HOW TO DETERMINE IF SOMEONE IS TRULY SORRY FOR THEIR SINS OR NOT
Determining whether someone is actually sorry for their sins or not isn’t as hard as one might think; all it takes is asking a simple question or two.
If someone tells you they lied to get their job, you could ask them, “If you had to do it all over again, would you tell the truth—most likely resulting in you not getting the job—and trust in Jesus to provide for you and love you for your perfect honesty?” Someone can’t truly be sorry if they would still commit that same action all over again because they liked the results. That isn’t sorrow.
Let’s say someone says they cheated on their spouse. You could ask them, “Do you still see that person? What are your plans to make sure this doesn’t happen again?” If someone isn’t willing to stop seeing that person and put forth great effort to no longer sin, then they aren’t truly sorry.

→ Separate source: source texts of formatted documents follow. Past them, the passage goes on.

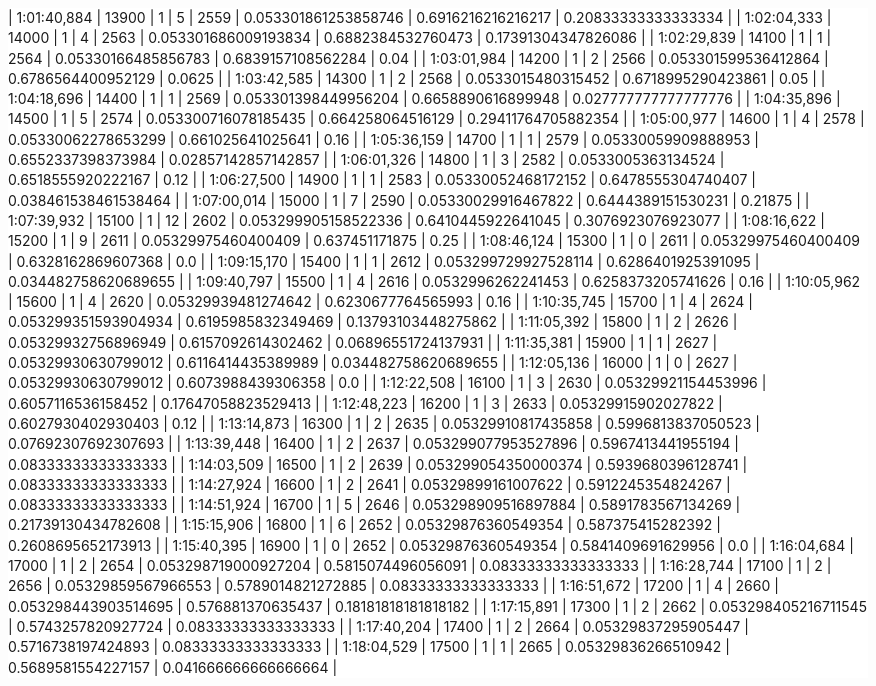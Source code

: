 | 1:01:40,884 | 13900 | 1    | 5                  | 2559      | 0.053301861253858746 | 0.6916216216216217   | 0.20833333333333334  |
| 1:02:04,333 | 14000 | 1    | 4                  | 2563      | 0.053301686009193834 | 0.6882384532760473   | 0.17391304347826086  |
| 1:02:29,839 | 14100 | 1    | 1                  | 2564      | 0.05330166485856783  | 0.6839157108562284   | 0.04                 |
| 1:03:01,984 | 14200 | 1    | 2                  | 2566      | 0.053301599536412864 | 0.6786564400952129   | 0.0625               |
| 1:03:42,585 | 14300 | 1    | 2                  | 2568      | 0.0533015480315452   | 0.6718995290423861   | 0.05                 |
| 1:04:18,696 | 14400 | 1    | 1                  | 2569      | 0.053301398449956204 | 0.6658890616899948   | 0.027777777777777776 |
| 1:04:35,896 | 14500 | 1    | 5                  | 2574      | 0.053300716078185435 | 0.664258064516129    | 0.29411764705882354  |
| 1:05:00,977 | 14600 | 1    | 4                  | 2578      | 0.05330062278653299  | 0.661025641025641    | 0.16                 |
| 1:05:36,159 | 14700 | 1    | 1                  | 2579      | 0.05330059909888953  | 0.6552337398373984   | 0.02857142857142857  |
| 1:06:01,326 | 14800 | 1    | 3                  | 2582      | 0.0533005363134524   | 0.6518555920222167   | 0.12                 |
| 1:06:27,500 | 14900 | 1    | 1                  | 2583      | 0.05330052468172152  | 0.6478555304740407   | 0.038461538461538464 |
| 1:07:00,014 | 15000 | 1    | 7                  | 2590      | 0.05330029916467822  | 0.6444389151530231   | 0.21875              |
| 1:07:39,932 | 15100 | 1    | 12                 | 2602      | 0.053299905158522336 | 0.6410445922641045   | 0.3076923076923077   |
| 1:08:16,622 | 15200 | 1    | 9                  | 2611      | 0.05329975460400409  | 0.637451171875       | 0.25                 |
| 1:08:46,124 | 15300 | 1    | 0                  | 2611      | 0.05329975460400409  | 0.6328162869607368   | 0.0                  |
| 1:09:15,170 | 15400 | 1    | 1                  | 2612      | 0.053299729927528114 | 0.6286401925391095   | 0.034482758620689655 |
| 1:09:40,797 | 15500 | 1    | 4                  | 2616      | 0.0532996262241453   | 0.6258373205741626   | 0.16                 |
| 1:10:05,962 | 15600 | 1    | 4                  | 2620      | 0.05329939481274642  | 0.6230677764565993   | 0.16                 |
| 1:10:35,745 | 15700 | 1    | 4                  | 2624      | 0.053299351593904934 | 0.6195985832349469   | 0.13793103448275862  |
| 1:11:05,392 | 15800 | 1    | 2                  | 2626      | 0.05329932756896949  | 0.6157092614302462   | 0.06896551724137931  |
| 1:11:35,381 | 15900 | 1    | 1                  | 2627      | 0.05329930630799012  | 0.6116414435389989   | 0.034482758620689655 |
| 1:12:05,136 | 16000 | 1    | 0                  | 2627      | 0.05329930630799012  | 0.6073988439306358   | 0.0                  |
| 1:12:22,508 | 16100 | 1    | 3                  | 2630      | 0.05329921154453996  | 0.6057116536158452   | 0.17647058823529413  |
| 1:12:48,223 | 16200 | 1    | 3                  | 2633      | 0.05329915902027822  | 0.6027930402930403   | 0.12                 |
| 1:13:14,873 | 16300 | 1    | 2                  | 2635      | 0.05329910817435858  | 0.5996813837050523   | 0.07692307692307693  |
| 1:13:39,448 | 16400 | 1    | 2                  | 2637      | 0.053299077953527896 | 0.5967413441955194   | 0.08333333333333333  |
| 1:14:03,509 | 16500 | 1    | 2                  | 2639      | 0.053299054350000374 | 0.5939680396128741   | 0.08333333333333333  |
| 1:14:27,924 | 16600 | 1    | 2                  | 2641      | 0.05329899161007622  | 0.5912245354824267   | 0.08333333333333333  |
| 1:14:51,924 | 16700 | 1    | 5                  | 2646      | 0.053298909516897884 | 0.5891783567134269   | 0.21739130434782608  |
| 1:15:15,906 | 16800 | 1    | 6                  | 2652      | 0.05329876360549354  | 0.587375415282392    | 0.2608695652173913   |
| 1:15:40,395 | 16900 | 1    | 0                  | 2652      | 0.05329876360549354  | 0.5841409691629956   | 0.0                  |
| 1:16:04,684 | 17000 | 1    | 2                  | 2654      | 0.053298719000927204 | 0.5815074496056091   | 0.08333333333333333  |
| 1:16:28,744 | 17100 | 1    | 2                  | 2656      | 0.05329859567966553  | 0.5789014821272885   | 0.08333333333333333  |
| 1:16:51,672 | 17200 | 1    | 4                  | 2660      | 0.053298443903514695 | 0.576881370635437    | 0.18181818181818182  |
| 1:17:15,891 | 17300 | 1    | 2                  | 2662      | 0.053298405216711545 | 0.5743257820927724   | 0.08333333333333333  |
| 1:17:40,204 | 17400 | 1    | 2                  | 2664      | 0.05329837295905447  | 0.5716738197424893   | 0.08333333333333333  |
| 1:18:04,529 | 17500 | 1    | 1                  | 2665      | 0.05329836266510942  | 0.5689581554227157   | 0.041666666666666664 |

If a woman confesses she became angry with her husband and hit him, you could ask her, “Why?” You could then ask her if she’d be willing to pray in order to help her tolerate whatever injustice she thought was befalling her—in silence and meekness, just like the Lord did—so as to keep the peace. If she isn’t willing to do something to turn her anger around then she isn’t actually sorry.
If a person says they watched pornography, you could ask them how they are looking at it. He will respond by saying it’s either through TV, the Internet, magazines, or by some other means. You could then ask him if he’s willing to remove those types of channels on his TV, put an internet blocker on his computer, or to not shop in stores that carry those kinds of magazines, etc. If he’s not willing to sacrifice something in order to avoid succumbing to temptation so he can sin no more, then he isn’t truly sorry.
This same technique can be also applied to any sin a person commits.